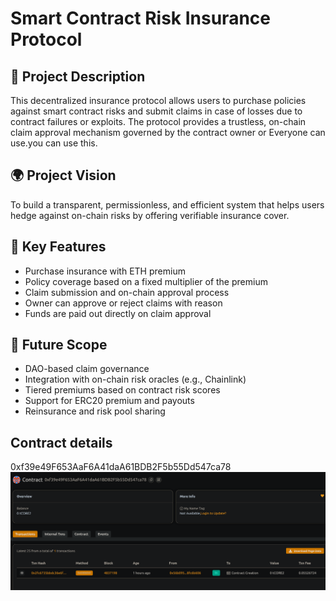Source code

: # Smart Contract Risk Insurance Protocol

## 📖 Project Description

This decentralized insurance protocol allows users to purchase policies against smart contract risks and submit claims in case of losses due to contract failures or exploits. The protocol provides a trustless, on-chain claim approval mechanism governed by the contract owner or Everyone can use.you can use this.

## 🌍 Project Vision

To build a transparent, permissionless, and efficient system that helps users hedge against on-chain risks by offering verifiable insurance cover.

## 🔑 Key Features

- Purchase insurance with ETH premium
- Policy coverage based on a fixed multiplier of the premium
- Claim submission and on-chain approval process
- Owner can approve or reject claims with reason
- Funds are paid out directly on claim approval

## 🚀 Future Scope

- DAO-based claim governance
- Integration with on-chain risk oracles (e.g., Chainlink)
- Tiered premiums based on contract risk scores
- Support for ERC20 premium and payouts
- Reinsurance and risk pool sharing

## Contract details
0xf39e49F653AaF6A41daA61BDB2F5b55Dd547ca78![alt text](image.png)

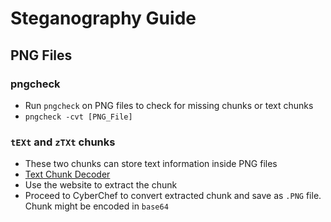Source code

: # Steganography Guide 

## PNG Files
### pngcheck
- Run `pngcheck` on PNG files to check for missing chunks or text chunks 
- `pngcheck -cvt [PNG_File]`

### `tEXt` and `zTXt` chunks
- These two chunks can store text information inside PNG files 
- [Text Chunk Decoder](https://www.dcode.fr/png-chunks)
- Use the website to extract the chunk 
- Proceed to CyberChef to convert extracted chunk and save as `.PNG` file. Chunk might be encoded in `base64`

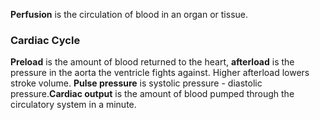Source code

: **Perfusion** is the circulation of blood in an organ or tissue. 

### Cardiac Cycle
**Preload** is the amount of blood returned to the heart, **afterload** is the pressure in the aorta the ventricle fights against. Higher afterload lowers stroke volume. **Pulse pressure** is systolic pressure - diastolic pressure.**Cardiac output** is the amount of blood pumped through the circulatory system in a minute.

* * *

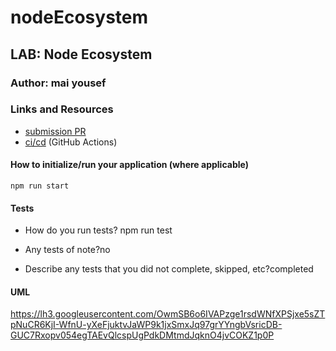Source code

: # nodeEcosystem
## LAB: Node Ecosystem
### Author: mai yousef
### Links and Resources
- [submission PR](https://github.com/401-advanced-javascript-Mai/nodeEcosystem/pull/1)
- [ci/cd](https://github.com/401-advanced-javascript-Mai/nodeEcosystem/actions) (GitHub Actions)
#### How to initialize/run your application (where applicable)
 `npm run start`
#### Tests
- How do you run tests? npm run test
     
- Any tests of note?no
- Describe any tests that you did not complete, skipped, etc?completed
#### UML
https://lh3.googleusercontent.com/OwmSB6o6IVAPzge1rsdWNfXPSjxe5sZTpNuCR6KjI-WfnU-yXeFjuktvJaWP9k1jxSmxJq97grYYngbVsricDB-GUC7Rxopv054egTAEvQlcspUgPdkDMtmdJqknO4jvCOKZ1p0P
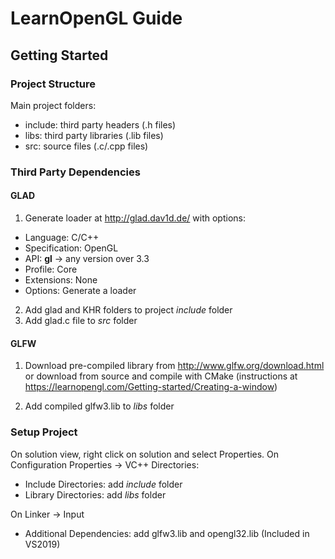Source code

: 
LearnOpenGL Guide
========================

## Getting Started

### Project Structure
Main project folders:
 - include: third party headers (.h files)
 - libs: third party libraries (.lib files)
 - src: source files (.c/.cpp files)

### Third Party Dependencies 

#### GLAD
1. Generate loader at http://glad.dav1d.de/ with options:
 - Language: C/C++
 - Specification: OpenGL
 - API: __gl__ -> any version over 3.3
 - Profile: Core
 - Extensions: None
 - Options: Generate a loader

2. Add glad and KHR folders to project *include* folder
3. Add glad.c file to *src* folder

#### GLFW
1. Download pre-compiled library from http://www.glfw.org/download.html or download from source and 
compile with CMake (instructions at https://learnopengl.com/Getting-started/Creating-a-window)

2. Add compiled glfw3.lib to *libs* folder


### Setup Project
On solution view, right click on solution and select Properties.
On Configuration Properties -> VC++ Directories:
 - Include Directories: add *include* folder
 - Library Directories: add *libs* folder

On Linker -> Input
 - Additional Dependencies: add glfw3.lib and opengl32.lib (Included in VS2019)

==

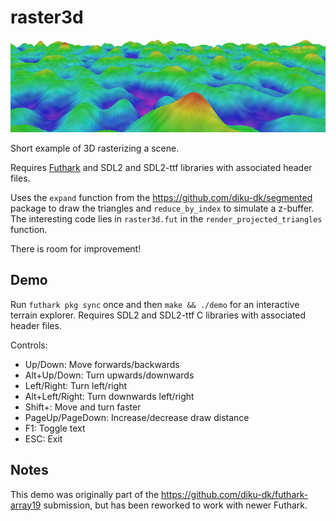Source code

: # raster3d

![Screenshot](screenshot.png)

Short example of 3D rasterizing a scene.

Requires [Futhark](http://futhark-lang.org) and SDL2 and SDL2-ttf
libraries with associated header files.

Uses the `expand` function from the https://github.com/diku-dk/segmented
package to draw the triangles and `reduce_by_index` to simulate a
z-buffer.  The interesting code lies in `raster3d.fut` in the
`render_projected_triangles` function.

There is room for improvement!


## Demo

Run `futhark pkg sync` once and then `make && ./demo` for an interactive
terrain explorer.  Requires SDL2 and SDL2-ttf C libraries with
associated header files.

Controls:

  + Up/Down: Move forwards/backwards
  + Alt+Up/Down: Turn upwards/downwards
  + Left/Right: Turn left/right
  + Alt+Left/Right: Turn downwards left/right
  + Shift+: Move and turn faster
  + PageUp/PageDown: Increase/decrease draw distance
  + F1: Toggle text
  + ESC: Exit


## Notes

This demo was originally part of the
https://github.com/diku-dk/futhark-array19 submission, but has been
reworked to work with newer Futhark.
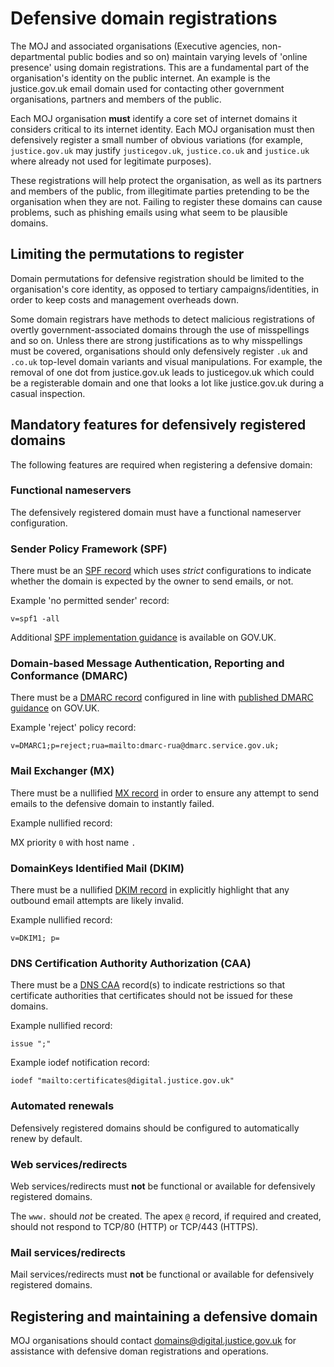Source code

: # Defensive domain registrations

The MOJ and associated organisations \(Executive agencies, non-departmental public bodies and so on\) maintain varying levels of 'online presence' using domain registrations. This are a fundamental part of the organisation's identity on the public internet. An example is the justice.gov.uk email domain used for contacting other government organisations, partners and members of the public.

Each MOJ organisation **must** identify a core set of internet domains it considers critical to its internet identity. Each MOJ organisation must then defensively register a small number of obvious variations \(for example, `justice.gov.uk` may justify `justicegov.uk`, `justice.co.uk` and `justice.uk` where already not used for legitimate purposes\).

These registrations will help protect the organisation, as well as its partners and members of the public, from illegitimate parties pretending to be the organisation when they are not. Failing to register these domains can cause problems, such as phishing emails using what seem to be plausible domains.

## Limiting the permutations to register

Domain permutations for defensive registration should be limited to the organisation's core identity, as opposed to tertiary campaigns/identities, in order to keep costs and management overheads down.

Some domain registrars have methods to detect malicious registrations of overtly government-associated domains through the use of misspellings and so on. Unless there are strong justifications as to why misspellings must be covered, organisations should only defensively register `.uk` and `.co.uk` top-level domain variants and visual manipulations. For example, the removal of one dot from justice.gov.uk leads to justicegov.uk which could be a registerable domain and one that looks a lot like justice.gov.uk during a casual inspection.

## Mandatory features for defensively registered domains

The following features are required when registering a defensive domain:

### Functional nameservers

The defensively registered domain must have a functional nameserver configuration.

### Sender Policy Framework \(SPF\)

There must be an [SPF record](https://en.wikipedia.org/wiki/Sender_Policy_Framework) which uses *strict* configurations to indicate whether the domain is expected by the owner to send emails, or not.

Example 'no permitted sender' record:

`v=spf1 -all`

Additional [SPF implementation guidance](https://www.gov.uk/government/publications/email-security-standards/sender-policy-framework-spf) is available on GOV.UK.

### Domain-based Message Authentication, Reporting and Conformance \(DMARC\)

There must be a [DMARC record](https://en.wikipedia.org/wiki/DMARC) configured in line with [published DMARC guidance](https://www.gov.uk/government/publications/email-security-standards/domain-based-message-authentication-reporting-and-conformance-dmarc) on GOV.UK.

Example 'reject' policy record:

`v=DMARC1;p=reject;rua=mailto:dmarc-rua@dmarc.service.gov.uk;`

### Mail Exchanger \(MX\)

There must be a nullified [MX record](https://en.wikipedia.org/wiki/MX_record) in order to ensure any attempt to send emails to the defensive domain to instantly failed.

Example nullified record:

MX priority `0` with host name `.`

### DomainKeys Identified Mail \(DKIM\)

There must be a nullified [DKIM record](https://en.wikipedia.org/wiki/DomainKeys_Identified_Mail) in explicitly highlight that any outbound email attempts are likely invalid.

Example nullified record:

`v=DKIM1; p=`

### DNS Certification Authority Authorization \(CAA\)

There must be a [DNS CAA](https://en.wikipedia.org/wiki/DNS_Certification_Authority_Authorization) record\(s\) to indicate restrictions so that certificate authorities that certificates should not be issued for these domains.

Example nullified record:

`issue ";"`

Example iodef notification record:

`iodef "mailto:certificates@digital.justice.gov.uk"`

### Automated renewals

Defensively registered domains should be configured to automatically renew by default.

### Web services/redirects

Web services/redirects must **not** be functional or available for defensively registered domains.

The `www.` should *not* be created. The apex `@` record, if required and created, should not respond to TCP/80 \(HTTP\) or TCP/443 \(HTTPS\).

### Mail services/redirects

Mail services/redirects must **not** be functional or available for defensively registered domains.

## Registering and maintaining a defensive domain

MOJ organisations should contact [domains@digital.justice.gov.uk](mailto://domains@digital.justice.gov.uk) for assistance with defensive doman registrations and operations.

▶ _WORK ITEM_:
Please copy out each line in the entries that mentions the string "approval".

▶ _OUTPUT_:
This decentralized insurance protocol allows users to purchase policies against smart contract risks and submit claims in case of losses due to contract failures or exploits. The protocol provides a trustless, on-chain claim approval mechanism governed by the contract owner or Everyone can use.you can use this.
- Claim submission and on-chain approval process
- Funds are paid out directly on claim approval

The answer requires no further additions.